Data items

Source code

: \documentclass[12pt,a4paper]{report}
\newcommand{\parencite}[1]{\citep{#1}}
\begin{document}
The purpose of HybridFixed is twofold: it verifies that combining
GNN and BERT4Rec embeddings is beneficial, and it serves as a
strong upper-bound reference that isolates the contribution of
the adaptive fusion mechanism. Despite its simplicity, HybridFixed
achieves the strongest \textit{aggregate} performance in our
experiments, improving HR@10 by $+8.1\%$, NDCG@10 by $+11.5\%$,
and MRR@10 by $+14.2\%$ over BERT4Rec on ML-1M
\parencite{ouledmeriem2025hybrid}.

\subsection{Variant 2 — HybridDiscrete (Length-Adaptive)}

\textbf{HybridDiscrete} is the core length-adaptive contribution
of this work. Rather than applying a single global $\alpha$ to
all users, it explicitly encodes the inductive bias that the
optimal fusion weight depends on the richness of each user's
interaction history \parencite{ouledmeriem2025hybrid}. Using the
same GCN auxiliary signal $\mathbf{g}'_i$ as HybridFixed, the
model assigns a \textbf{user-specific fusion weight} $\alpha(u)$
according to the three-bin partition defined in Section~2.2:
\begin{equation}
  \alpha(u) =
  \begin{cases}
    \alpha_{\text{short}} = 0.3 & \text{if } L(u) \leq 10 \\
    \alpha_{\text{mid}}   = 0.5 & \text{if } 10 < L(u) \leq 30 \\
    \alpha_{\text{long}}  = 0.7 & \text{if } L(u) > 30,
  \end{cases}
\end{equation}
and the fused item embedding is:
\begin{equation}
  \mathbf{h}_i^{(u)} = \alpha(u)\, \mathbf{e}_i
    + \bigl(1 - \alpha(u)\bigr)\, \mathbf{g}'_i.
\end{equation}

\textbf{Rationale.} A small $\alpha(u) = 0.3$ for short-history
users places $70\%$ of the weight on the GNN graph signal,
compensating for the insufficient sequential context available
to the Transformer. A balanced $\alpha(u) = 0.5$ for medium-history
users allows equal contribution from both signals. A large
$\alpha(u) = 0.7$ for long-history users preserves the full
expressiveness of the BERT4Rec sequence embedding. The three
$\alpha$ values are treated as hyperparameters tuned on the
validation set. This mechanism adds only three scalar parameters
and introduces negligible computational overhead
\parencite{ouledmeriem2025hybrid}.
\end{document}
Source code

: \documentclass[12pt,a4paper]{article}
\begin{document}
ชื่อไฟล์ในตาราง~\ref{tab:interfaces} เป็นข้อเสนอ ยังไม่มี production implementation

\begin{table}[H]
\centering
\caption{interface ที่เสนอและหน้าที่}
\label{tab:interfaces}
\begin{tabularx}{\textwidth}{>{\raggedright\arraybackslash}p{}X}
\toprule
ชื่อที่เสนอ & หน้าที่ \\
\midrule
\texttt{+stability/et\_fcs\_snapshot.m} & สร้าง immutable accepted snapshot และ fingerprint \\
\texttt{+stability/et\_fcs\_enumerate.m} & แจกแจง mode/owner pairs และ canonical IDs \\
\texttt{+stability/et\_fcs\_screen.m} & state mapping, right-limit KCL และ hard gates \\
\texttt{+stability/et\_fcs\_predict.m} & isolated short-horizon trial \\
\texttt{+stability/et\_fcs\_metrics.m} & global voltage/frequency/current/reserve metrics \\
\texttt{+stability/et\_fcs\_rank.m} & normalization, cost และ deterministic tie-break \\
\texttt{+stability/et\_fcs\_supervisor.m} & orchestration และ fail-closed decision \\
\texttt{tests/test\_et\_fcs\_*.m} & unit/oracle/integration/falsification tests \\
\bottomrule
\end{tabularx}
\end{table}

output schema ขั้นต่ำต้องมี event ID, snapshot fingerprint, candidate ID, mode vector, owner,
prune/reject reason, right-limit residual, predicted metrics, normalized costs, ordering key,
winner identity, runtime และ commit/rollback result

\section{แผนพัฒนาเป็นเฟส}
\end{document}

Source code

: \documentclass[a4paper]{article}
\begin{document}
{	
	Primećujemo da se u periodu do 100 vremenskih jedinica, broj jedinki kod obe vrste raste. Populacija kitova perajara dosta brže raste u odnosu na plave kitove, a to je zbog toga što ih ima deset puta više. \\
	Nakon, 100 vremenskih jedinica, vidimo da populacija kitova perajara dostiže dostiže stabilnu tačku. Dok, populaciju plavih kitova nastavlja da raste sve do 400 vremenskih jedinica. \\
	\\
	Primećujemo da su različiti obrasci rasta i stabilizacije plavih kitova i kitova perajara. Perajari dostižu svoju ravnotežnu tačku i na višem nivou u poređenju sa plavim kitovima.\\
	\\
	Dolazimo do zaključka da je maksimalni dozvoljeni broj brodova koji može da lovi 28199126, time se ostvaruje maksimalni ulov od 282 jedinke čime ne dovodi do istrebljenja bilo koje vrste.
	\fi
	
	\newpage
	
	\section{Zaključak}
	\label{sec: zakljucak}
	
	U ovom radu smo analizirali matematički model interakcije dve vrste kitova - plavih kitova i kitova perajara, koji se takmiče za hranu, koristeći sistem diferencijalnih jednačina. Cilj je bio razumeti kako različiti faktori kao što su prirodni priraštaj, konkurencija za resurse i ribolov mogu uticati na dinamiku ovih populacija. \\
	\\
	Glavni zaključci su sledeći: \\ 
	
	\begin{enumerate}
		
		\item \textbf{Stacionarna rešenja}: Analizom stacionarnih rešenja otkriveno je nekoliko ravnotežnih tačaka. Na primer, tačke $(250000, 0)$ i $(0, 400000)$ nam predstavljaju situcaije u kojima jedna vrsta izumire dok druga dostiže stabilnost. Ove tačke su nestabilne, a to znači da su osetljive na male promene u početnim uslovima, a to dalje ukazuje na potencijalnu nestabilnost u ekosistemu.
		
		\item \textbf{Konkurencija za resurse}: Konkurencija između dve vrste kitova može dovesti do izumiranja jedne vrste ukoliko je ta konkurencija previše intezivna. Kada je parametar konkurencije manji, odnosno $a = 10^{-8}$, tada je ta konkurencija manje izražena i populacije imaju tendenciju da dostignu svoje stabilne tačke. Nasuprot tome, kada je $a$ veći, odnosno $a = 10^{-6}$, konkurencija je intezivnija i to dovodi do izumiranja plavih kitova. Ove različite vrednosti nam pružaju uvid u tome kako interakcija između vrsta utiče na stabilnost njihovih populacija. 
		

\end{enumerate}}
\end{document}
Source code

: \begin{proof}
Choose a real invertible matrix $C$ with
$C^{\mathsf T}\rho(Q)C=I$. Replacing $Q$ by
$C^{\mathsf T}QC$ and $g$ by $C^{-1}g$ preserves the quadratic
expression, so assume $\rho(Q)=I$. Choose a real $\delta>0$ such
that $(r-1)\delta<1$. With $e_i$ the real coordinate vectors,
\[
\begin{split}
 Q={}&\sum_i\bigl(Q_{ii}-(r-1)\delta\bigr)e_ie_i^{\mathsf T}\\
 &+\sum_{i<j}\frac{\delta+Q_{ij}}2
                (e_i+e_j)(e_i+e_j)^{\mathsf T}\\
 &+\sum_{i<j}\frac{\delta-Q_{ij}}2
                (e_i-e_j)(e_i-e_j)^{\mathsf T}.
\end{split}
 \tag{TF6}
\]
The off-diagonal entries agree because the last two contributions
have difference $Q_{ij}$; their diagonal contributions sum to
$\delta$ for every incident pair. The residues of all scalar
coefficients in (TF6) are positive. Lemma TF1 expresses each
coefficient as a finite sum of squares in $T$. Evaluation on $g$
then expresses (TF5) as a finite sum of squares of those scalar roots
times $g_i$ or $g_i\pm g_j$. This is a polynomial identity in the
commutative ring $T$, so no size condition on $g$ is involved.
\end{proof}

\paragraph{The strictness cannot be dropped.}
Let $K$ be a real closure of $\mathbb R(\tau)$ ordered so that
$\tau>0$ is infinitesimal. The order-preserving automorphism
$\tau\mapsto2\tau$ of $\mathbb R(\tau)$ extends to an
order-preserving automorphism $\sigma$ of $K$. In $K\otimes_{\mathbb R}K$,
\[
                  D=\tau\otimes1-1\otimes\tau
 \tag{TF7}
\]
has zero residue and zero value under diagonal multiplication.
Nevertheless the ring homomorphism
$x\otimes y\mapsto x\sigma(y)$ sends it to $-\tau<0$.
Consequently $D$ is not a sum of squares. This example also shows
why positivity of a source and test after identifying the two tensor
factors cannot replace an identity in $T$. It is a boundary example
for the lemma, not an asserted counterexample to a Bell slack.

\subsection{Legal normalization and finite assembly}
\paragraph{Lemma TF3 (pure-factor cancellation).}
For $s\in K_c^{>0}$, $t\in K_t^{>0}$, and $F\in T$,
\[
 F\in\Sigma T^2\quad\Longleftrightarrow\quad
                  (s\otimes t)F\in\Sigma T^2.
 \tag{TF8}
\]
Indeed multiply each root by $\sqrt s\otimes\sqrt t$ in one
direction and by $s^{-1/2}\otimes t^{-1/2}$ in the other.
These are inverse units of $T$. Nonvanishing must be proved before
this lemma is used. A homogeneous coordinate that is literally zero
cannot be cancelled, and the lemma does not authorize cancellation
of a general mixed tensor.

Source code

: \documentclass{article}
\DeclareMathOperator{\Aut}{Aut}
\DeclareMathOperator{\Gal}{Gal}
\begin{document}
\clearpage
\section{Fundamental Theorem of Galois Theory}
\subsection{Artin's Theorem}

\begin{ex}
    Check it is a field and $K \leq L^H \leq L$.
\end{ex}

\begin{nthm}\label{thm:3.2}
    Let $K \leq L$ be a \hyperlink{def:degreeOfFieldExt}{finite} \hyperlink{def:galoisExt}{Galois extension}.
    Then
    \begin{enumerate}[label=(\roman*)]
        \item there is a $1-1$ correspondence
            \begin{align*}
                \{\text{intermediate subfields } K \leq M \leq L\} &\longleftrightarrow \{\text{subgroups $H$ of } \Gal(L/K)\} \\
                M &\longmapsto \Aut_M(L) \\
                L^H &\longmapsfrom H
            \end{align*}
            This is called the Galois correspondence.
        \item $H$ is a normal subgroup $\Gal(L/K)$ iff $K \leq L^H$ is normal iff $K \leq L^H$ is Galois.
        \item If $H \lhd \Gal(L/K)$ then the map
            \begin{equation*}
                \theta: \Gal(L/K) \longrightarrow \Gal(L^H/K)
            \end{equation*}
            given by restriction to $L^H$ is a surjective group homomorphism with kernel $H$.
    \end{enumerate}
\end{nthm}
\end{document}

- Action item:
Among the entries above, the line containing "it to $-\tau<0$.", the line containing "for the lemma, not", and all lines between them are to be restated word for word; nothing else belongs in the reply.

- Output:
$x\otimes y\mapsto x\sigma(y)$ sends it to $-\tau<0$.
Consequently $D$ is not a sum of squares. This example also shows
why positivity of a source and test after identifying the two tensor
factors cannot replace an identity in $T$. It is a boundary example
for the lemma, not an asserted counterexample to a Bell slack.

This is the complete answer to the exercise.